*** Begin section ***

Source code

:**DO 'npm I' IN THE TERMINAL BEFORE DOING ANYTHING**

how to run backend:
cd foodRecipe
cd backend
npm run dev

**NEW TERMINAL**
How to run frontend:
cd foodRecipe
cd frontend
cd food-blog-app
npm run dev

*** End section ***
*** Begin section ***

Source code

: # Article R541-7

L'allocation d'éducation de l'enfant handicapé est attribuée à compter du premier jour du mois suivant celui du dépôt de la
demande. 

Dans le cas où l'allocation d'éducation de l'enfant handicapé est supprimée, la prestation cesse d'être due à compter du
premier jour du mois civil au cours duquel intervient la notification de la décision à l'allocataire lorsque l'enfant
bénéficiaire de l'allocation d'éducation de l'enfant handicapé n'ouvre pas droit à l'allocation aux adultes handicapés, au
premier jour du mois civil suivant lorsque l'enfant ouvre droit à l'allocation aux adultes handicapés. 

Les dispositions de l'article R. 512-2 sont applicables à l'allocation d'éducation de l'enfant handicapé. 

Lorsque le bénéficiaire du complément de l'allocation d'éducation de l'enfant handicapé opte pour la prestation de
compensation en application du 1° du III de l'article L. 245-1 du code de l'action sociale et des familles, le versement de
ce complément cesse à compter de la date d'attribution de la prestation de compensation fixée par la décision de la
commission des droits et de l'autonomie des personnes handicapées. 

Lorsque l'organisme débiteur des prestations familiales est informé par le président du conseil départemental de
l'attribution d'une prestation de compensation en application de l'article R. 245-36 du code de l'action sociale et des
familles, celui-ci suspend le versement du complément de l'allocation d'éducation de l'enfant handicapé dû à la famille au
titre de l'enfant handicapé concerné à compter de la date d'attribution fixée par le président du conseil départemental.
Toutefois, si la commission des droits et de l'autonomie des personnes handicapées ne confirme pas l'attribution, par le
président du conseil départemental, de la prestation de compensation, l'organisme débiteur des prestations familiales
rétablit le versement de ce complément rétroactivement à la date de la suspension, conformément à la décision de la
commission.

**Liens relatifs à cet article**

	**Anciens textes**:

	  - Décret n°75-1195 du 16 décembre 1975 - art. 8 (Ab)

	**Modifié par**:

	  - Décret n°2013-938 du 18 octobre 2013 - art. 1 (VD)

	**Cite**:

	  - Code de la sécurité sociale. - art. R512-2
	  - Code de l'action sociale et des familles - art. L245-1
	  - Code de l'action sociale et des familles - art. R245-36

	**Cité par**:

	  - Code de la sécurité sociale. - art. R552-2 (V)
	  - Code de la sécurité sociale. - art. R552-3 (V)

*** End section ***

Directions for this task: Where the string "décision" appears in a line of the entries above, return that line.

Answer to this task:
premier jour du mois civil au cours duquel intervient la notification de la décision à l'allocataire lorsque l'enfant
ce complément cesse à compter de la date d'attribution de la prestation de compensation fixée par la décision de la
rétablit le versement de ce complément rétroactivement à la date de la suspension, conformément à la décision de la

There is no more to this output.